Task material:
....
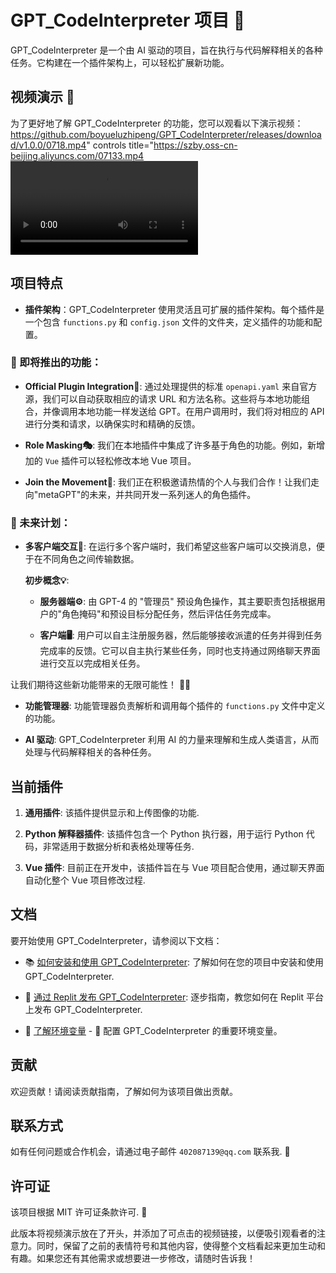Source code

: # GPT_CodeInterpreter 项目 🤖

GPT_CodeInterpreter 是一个由 AI 驱动的项目，旨在执行与代码解释相关的各种任务。它构建在一个插件架构上，可以轻松扩展新功能。

## 视频演示 🎥

为了更好地了解 GPT_CodeInterpreter 的功能，您可以观看以下演示视频：
https://github.com/boyueluzhipeng/GPT_CodeInterpreter/releases/download/v1.0.0/0718.mp4" controls title="https://szby.oss-cn-beijing.aliyuncs.com/07133.mp4
<video src="https://github.com/boyueluzhipeng/GPT_CodeInterpreter/releases/download/v1.0.0/07134.mp4" controls title="https://szby.oss-cn-beijing.aliyuncs.com/0718.mp4"></video>

## 项目特点

- **插件架构**：GPT_CodeInterpreter 使用灵活且可扩展的插件架构。每个插件是一个包含 `functions.py` 和 `config.json` 文件的文件夹，定义插件的功能和配置。

### 🌟 即将推出的功能：

- **Official Plugin Integration🔌**: 通过处理提供的标准 `openapi.yaml` 来自官方源，我们可以自动获取相应的请求 URL 和方法名称。这些将与本地功能组合，并像调用本地功能一样发送给 GPT。在用户调用时，我们将对相应的 API 进行分类和请求，以确保实时和精确的反馈。

- **Role Masking🎭**: 我们在本地插件中集成了许多基于角色的功能。例如，新增加的 `Vue` 插件可以轻松修改本地 Vue 项目。

- **Join the Movement🤝**: 我们正在积极邀请热情的个人与我们合作！让我们走向"metaGPT"的未来，并共同开发一系列迷人的角色插件。

### 🌈 未来计划：

- **多客户端交互🔗**: 在运行多个客户端时，我们希望这些客户端可以交换消息，便于在不同角色之间传输数据。

  **初步概念💡**:

  - **服务器端⚙️**: 由 GPT-4 的 "管理员" 预设角色操作，其主要职责包括根据用户的"角色掩码"和预设目标分配任务，然后评估任务完成率。
  
  - **客户端🖥️**: 用户可以自主注册服务器，然后能够接收派遣的任务并得到任务完成率的反馈。它可以自主执行某些任务，同时也支持通过网络聊天界面进行交互以完成相关任务。

让我们期待这些新功能带来的无限可能性！ 🚀🎉

- **功能管理器**: 功能管理器负责解析和调用每个插件的 `functions.py` 文件中定义的功能。

- **AI 驱动**: GPT_CodeInterpreter 利用 AI 的力量来理解和生成人类语言，从而处理与代码解释相关的各种任务。

## 当前插件

1. **通用插件**: 该插件提供显示和上传图像的功能.

2. **Python 解释器插件**: 该插件包含一个 Python 执行器，用于运行 Python 代码，非常适用于数据分析和表格处理等任务.

3. **Vue 插件**: 目前正在开发中，该插件旨在与 Vue 项目配合使用，通过聊天界面自动化整个 Vue 项目修改过程.

## 文档

要开始使用 GPT_CodeInterpreter，请参阅以下文档：

- 📚 [如何安装和使用 GPT_CodeInterpreter](docs/install.md): 了解如何在您的项目中安装和使用 GPT_CodeInterpreter.

- 🚀 [通过 Replit 发布 GPT_CodeInterpreter](docs/replit.md): 逐步指南，教您如何在 Replit 平台上发布 GPT_CodeInterpreter.

- 📝 [了解环境变量](docs/env.md) - 🔑 配置 GPT_CodeInterpreter 的重要环境变量。

## 贡献

欢迎贡献！请阅读贡献指南，了解如何为该项目做出贡献。

## 联系方式

如有任何问题或合作机会，请通过电子邮件 `402087139@qq.com` 联系我. 📧

## 许可证

该项目根据 MIT 许可证条款许可. 📜

此版本将视频演示放在了开头，并添加了可点击的视频链接，以便吸引观看者的注意力。同时，保留了之前的表情符号和其他内容，使得整个文档看起来更加生动和有趣。如果您还有其他需求或想要进一步修改，请随时告诉我！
....
Problem requirements: Leave out every line before the one containing "- **功能管理器**: 功能管理器负责解析和调用每个插件的". Transcribe that line and all lines after it through the end of the data above, exactly.

Solved exercise:
- **功能管理器**: 功能管理器负责解析和调用每个插件的 `functions.py` 文件中定义的功能。

- **AI 驱动**: GPT_CodeInterpreter 利用 AI 的力量来理解和生成人类语言，从而处理与代码解释相关的各种任务。

## 当前插件

1. **通用插件**: 该插件提供显示和上传图像的功能.

2. **Python 解释器插件**: 该插件包含一个 Python 执行器，用于运行 Python 代码，非常适用于数据分析和表格处理等任务.

3. **Vue 插件**: 目前正在开发中，该插件旨在与 Vue 项目配合使用，通过聊天界面自动化整个 Vue 项目修改过程.

## 文档

要开始使用 GPT_CodeInterpreter，请参阅以下文档：

- 📚 [如何安装和使用 GPT_CodeInterpreter](docs/install.md): 了解如何在您的项目中安装和使用 GPT_CodeInterpreter.

- 🚀 [通过 Replit 发布 GPT_CodeInterpreter](docs/replit.md): 逐步指南，教您如何在 Replit 平台上发布 GPT_CodeInterpreter.

- 📝 [了解环境变量](docs/env.md) - 🔑 配置 GPT_CodeInterpreter 的重要环境变量。

## 贡献

欢迎贡献！请阅读贡献指南，了解如何为该项目做出贡献。

## 联系方式

如有任何问题或合作机会，请通过电子邮件 `402087139@qq.com` 联系我. 📧

## 许可证

该项目根据 MIT 许可证条款许可. 📜

此版本将视频演示放在了开头，并添加了可点击的视频链接，以便吸引观看者的注意力。同时，保留了之前的表情符号和其他内容，使得整个文档看起来更加生动和有趣。如果您还有其他需求或想要进一步修改，请随时告诉我！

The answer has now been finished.